Dataset records section start
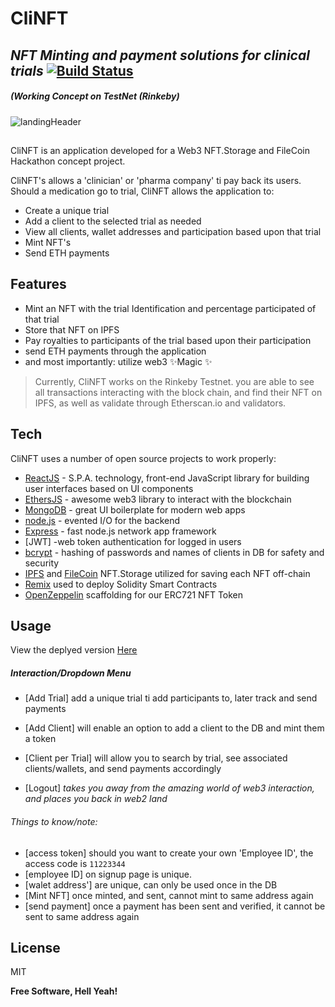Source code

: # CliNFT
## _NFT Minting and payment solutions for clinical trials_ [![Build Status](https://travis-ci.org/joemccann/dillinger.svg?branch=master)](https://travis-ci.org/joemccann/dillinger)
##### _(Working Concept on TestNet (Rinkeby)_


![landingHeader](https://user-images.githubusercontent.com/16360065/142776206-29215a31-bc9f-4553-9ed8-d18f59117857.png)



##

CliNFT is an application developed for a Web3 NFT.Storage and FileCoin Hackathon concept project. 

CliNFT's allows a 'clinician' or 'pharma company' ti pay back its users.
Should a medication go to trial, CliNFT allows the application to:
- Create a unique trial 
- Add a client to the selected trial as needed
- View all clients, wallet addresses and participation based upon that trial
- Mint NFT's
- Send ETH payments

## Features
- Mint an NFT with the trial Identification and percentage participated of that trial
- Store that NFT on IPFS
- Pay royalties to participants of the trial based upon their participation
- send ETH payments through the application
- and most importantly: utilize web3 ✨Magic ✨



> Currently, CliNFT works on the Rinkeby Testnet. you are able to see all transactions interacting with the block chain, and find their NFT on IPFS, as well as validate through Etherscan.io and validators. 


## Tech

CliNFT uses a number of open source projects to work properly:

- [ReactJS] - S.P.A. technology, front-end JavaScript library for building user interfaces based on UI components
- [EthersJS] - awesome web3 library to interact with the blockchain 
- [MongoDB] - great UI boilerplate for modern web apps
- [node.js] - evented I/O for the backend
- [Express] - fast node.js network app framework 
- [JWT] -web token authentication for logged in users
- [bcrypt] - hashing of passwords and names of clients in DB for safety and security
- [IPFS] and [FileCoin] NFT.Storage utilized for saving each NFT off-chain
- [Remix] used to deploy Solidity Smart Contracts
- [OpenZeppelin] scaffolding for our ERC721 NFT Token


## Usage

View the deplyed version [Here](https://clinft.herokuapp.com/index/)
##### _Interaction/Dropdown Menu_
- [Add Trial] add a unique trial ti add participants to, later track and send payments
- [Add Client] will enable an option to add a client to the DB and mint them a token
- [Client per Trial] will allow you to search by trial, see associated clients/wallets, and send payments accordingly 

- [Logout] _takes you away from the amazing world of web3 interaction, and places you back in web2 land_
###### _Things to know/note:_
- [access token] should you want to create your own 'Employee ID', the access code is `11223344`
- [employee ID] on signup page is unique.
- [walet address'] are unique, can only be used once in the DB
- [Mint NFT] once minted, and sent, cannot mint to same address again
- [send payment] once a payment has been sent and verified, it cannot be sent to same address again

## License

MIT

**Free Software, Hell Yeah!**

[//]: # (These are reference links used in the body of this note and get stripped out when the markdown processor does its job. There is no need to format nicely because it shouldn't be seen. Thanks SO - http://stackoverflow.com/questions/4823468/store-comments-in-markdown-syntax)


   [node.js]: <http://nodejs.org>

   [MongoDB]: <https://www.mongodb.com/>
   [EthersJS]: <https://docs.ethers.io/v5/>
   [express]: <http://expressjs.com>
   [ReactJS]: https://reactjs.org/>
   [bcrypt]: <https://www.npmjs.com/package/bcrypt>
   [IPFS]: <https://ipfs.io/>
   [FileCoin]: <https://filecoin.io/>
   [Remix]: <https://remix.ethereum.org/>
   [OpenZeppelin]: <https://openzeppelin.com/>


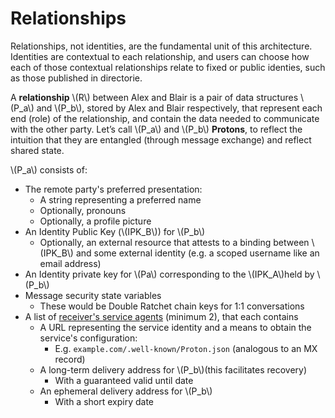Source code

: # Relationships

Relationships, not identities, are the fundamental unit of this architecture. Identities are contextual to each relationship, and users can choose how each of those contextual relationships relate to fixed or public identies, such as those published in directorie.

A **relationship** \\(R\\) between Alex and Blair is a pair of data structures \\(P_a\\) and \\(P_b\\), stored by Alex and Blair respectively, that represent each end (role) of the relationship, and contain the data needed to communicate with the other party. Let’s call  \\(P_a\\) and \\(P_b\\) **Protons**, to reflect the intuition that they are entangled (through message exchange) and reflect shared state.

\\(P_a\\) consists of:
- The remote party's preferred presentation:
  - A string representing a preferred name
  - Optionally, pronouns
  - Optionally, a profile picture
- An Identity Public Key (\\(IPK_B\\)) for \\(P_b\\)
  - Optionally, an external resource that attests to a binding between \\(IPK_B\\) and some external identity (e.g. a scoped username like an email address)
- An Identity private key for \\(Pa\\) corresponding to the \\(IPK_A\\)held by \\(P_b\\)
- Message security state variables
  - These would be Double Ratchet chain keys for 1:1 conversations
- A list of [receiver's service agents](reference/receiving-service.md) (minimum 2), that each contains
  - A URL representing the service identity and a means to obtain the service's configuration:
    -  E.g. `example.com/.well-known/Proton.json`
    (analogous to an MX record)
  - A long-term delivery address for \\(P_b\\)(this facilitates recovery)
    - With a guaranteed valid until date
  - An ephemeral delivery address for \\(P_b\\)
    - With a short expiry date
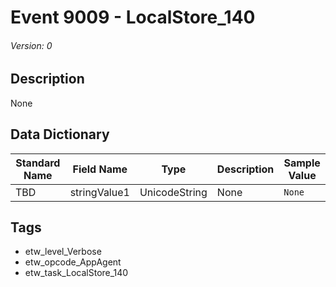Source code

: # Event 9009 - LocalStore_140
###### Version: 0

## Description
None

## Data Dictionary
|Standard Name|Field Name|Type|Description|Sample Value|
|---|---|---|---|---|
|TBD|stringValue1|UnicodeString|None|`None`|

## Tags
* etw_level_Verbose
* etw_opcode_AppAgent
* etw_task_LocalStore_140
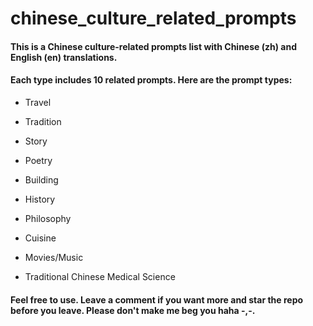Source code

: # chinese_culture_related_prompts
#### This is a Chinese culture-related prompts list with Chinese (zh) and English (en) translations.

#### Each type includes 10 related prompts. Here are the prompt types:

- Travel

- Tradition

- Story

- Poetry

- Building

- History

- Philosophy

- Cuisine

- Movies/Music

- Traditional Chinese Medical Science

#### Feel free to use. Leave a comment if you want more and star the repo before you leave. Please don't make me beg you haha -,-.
Dataset records section end
*Assignment:* The reply should hold only how many lines in the material include the word "ReactJS".

*Task solution:* 2